First a word about process.
The National Weather Service uses names because they are much more practical than actual latitude-longitude designations, and names make it easier to distinguish among several storms which might be churning around at the same time during a busy hurricane season. The names themselves are selected by regional committees of the World Meteorological Organization, which has a six-year list of storm names that will be repeated indefinitely. The only exceptions are names of dreadful storms that no one wants to hear again — think Hazel, Andrew, Fran, Floyd and Katrina and you get the picture. Originally, like ship names, hurricane names were all feminine, but in 1979 men’s names were also adopted, alternating with the women.
So who is on tap for 2013?
Andrea, Barry, and Chantal are already history, and we have Dorian, Erin, Fernand, Gabrielle, Humberto, Ingrid, Jerry, Karen, Lorenzo, Melissa, Nestor, Olga, Pablo, Rebekah, Sebastian, Tanya, Van and Wendy to look forward to.
And how do these names stack up with what parents are blessing their precious jewels with in 2013?
Parents and hurricane namers apparently have very different tastes. None of the 2013 hurricane names are anywhere near the parental top ten, or even the parental top 100. Some never even made the top 1,000 list. Since 2000, only four of this year’s hurricane names — Erin, Gabrielle, Melissa and Sebastian — have made the parents’ top 100. Several others, including Dorian, Humberto and Ingrid, made it into the parents’ top 1,000, while Fernand and Olga flamed out completely.
We have lots of time and plenty of waves to ride before hurricane season officially ends on Nov. 30. We all hope, of course, for fewer, smaller and weaker storms, even though the National Oceanic and Atmospheric Administration is predicting an active season in the Atlantic with as many as 20 named storms, three to six of which could be major hurricanes — categories 3, 4 or 5.

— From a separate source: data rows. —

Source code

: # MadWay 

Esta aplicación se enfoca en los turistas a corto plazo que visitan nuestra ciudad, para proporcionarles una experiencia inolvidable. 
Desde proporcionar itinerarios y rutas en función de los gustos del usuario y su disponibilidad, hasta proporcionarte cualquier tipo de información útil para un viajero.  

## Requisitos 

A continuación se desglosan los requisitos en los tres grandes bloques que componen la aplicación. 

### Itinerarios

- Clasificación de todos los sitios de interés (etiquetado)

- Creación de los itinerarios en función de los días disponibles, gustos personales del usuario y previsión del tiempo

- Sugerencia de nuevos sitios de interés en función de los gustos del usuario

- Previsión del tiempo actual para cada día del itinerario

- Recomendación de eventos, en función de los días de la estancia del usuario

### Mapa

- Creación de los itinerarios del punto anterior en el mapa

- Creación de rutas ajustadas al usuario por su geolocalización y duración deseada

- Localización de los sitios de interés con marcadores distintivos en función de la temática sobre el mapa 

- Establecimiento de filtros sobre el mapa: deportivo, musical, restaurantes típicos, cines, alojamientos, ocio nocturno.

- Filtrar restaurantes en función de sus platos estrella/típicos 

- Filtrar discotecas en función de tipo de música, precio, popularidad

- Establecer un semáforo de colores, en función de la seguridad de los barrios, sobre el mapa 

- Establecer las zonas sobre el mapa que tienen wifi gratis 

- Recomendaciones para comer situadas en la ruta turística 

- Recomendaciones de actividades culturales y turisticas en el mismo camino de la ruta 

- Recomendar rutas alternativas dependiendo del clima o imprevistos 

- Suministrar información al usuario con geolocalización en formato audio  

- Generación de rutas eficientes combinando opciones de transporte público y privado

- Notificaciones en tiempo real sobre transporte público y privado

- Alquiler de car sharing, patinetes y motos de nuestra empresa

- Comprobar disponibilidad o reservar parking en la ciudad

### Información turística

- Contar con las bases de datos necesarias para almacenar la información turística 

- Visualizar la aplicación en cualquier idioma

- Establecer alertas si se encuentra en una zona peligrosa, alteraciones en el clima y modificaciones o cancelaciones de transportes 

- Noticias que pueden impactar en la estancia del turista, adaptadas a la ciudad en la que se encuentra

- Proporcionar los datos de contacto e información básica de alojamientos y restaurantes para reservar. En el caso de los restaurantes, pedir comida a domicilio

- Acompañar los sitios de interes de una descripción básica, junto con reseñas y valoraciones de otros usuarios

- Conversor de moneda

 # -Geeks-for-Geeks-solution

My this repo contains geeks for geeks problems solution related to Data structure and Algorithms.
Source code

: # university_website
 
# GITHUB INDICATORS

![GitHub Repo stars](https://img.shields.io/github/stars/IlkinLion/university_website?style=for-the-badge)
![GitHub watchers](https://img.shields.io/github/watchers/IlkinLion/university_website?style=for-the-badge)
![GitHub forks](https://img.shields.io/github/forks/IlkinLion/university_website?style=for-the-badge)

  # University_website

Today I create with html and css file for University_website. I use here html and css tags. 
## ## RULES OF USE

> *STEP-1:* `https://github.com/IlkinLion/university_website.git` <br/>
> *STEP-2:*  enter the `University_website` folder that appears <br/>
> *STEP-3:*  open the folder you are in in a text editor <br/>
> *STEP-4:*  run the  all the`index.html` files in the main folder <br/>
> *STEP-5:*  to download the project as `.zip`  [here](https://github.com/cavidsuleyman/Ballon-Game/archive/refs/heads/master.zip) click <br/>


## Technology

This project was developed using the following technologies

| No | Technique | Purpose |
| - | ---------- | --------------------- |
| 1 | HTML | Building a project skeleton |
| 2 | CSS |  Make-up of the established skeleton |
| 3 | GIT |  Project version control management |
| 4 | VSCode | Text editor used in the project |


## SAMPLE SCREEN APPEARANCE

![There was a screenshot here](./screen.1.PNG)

Keep your fingers crossed that the NOAA is way off on that prediction!
No matter what their size, what happens if there are so many storms we run out of names for 2013?
The National Hurricane Center has thought of that, too, and has a plan. If Wendy comes and goes and we still need more names, we will look to the Greek alphabet and proceed with Alpha, Beta, Gamma, Delta and so on.
Not to worry. I have no plans to write about tats next week and what they will look like when the wearer is 80 — even though I am always tempted …
Photo: Hurricane names are selected by regional committees of the World Meteorological Organization.